7. From the above excerpt, it could be seen that their Lordships have drawn attention of the Board as to the advisability of issuing directions on the same lines as contained in Circular No. 205 dated 27-7-1976 contained in 104 ITR (St.) 63 which pertained to the requirement of maintenance of account books in terms of Section 44 AA of the Income Tax Act, 1961. In Circular No. 205 dated 27-7-1976, the Board clarified that though Section 44 AA enjoins persons carrying on legal, medical, engineering, architectural profession or accountancy or technical consultancy or interior decoration or any other profession notified by the Board and the section came into force with effect from 1-4-1976 requirements of Sub-sections (1) and (2) of Section 44AA regarding maintenance of books of accounts and documents would apply only in relation to books of accounts and documents in respect of the accounting years commencing on or after 1-4-1976. In other words, only for the accounts and documents in respect of accounting year commencing on or after 1-4-1976 provisions of Section 44AA would apply. Their Lordships of the Gujarat High Court have highlighted this Circular for consideration of the Board for issuing similar circulars to relieve inconvenience and hardship caused to the assessee in this regard. Viewed from this angle, we consider that the plea of reasonable cause taken by the assessee has force and has to be accepted, notwithstanding the fact that there was delay in submitting return of income for the assessment year 1985-86. It is only the failure to get compulsory tax audit done and submission of the audit report in the prescribed form without reasonable cause that attracts penalty and not mere failure to do so.

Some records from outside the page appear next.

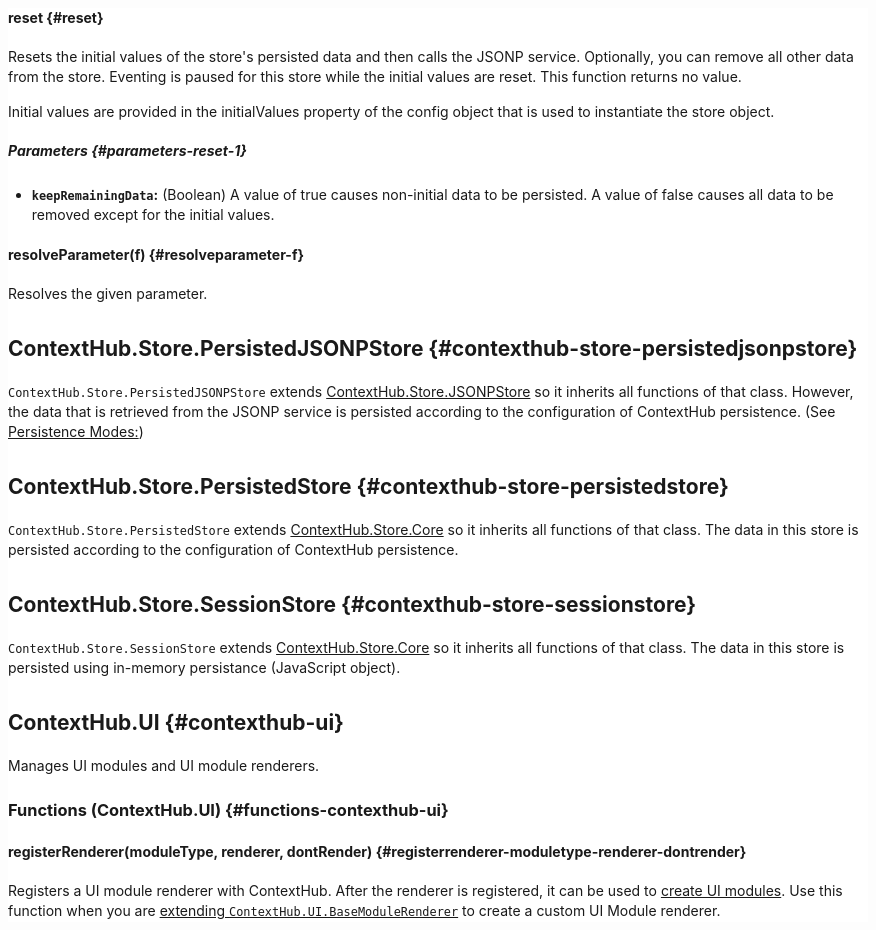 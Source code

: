 #### reset {#reset}

Resets the initial values of the store's persisted data and then calls the JSONP service. Optionally, you can remove all other data from the store. Eventing is paused for this store while the initial values are reset. This function returns no value.

Initial values are provided in the initialValues property of the config object that is used to instantiate the store object.

##### Parameters {#parameters-reset-1}

* **`keepRemainingData`:** (Boolean) A value of true causes non-initial data to be persisted. A value of false causes all data to be removed except for the initial values.

#### resolveParameter(f) {#resolveparameter-f}

Resolves the given parameter.

## ContextHub.Store.PersistedJSONPStore {#contexthub-store-persistedjsonpstore}

`ContextHub.Store.PersistedJSONPStore` extends [ContextHub.Store.JSONPStore](#contexthub-store-jsonpstore) so it inherits all functions of that class. However, the data that is retrieved from the JSONP service is persisted according to the configuration of ContextHub persistence. (See [Persistence Modes:](adding-contexthub.md#persistence-modes))

## ContextHub.Store.PersistedStore {#contexthub-store-persistedstore}

`ContextHub.Store.PersistedStore` extends [ContextHub.Store.Core](#contexthub-store-core) so it inherits all functions of that class. The data in this store is persisted according to the configuration of ContextHub persistence.

## ContextHub.Store.SessionStore {#contexthub-store-sessionstore}

`ContextHub.Store.SessionStore` extends [ContextHub.Store.Core](#contexthub-store-core) so it inherits all functions of that class. The data in this store is persisted using in-memory persistance (JavaScript object).

## ContextHub.UI {#contexthub-ui}

Manages UI modules and UI module renderers.

### Functions (ContextHub.UI) {#functions-contexthub-ui}

#### registerRenderer(moduleType, renderer, dontRender) {#registerrenderer-moduletype-renderer-dontrender}

Registers a UI module renderer with ContextHub. After the renderer is registered, it can be used to [create UI modules](configuring-contexthub.md#adding-a-ui-module). Use this function when you are [extending `ContextHub.UI.BaseModuleRenderer`](extending-contexthub.md#creating-contexthub-ui-module-types) to create a custom UI Module renderer.
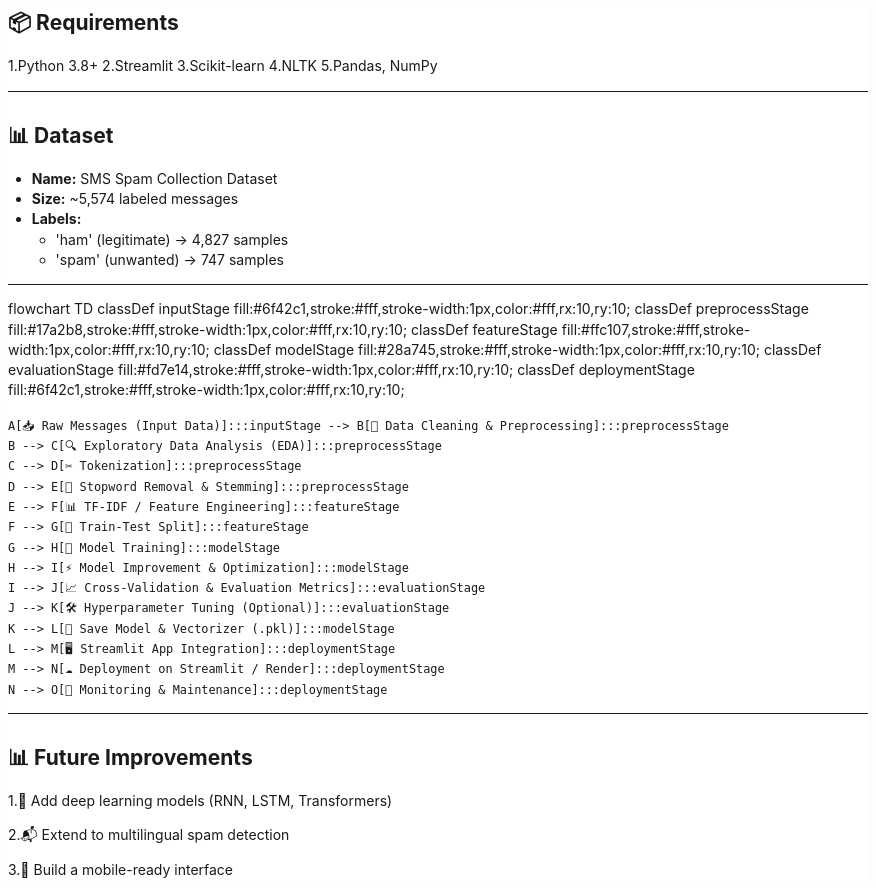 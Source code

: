 
## 📦 Requirements
 1.Python 3.8+
 2.Streamlit
 3.Scikit-learn
 4.NLTK
 5.Pandas, NumPy

---
 
## 📊 Dataset  
- **Name:** SMS Spam Collection Dataset  
- **Size:** ~5,574 labeled messages  
- **Labels:**  
  - 'ham' (legitimate) → 4,827 samples  
  - 'spam' (unwanted) → 747 samples


---
flowchart TD
    classDef inputStage fill:#6f42c1,stroke:#fff,stroke-width:1px,color:#fff,rx:10,ry:10;
    classDef preprocessStage fill:#17a2b8,stroke:#fff,stroke-width:1px,color:#fff,rx:10,ry:10;
    classDef featureStage fill:#ffc107,stroke:#fff,stroke-width:1px,color:#fff,rx:10,ry:10;
    classDef modelStage fill:#28a745,stroke:#fff,stroke-width:1px,color:#fff,rx:10,ry:10;
    classDef evaluationStage fill:#fd7e14,stroke:#fff,stroke-width:1px,color:#fff,rx:10,ry:10;
    classDef deploymentStage fill:#6f42c1,stroke:#fff,stroke-width:1px,color:#fff,rx:10,ry:10;

    A[📥 Raw Messages (Input Data)]:::inputStage --> B[🧹 Data Cleaning & Preprocessing]:::preprocessStage
    B --> C[🔍 Exploratory Data Analysis (EDA)]:::preprocessStage
    C --> D[✂️ Tokenization]:::preprocessStage
    D --> E[📝 Stopword Removal & Stemming]:::preprocessStage
    E --> F[📊 TF-IDF / Feature Engineering]:::featureStage
    F --> G[📌 Train-Test Split]:::featureStage
    G --> H[🤖 Model Training]:::modelStage
    H --> I[⚡ Model Improvement & Optimization]:::modelStage
    I --> J[📈 Cross-Validation & Evaluation Metrics]:::evaluationStage
    J --> K[🛠️ Hyperparameter Tuning (Optional)]:::evaluationStage
    K --> L[💾 Save Model & Vectorizer (.pkl)]:::modelStage
    L --> M[🖥️ Streamlit App Integration]:::deploymentStage
    M --> N[☁️ Deployment on Streamlit / Render]:::deploymentStage
    N --> O[📡 Monitoring & Maintenance]:::deploymentStage



---

## 📊 Future Improvements
 1.🔮 Add deep learning models (RNN, LSTM, Transformers)
 
 2.📬 Extend to multilingual spam detection
 
 3.📱 Build a mobile-ready interface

The learned counsel for the assessee referred to paragraph 17.2 of the Board's circular No. 387 contained in Explanatory Notes of Finance Act, 1984 pointing out that there was no mal-practice or fraudulent practice noticed by the authorities so as to justify levy of penalty. We are at a loss to find that notwithstanding the statutory requirements of Section 44AB and the accounts were maintained in the normal course of business, but not in the manner maintained by the corporate assessees, income returned by the assessee was accepted Under Section 143(1) which would imply that there was no mistake in the books of accounts or the books of accounts maintained by the assessee were acceptable. This being the factual position, default Under Section 44 AB would be only venial in nature and therefore, penalty need not be imposed as a matter of course, especially when the provisions came into force for the first time in the assessment year 1985-86. Reliance is placed on the decision of the Supreme Court in the case of Hindustan Steel Ltd. v. State of Orissa [1972] 83 ITR 26. In this view of the matter, therefore, penalty was not justified in the facts and circumstances of the case and therefore, we set aside the order of the CIT(A) on this point and cancel the penalty imposed by the ITO.
8. In the result, the appeal is allowed.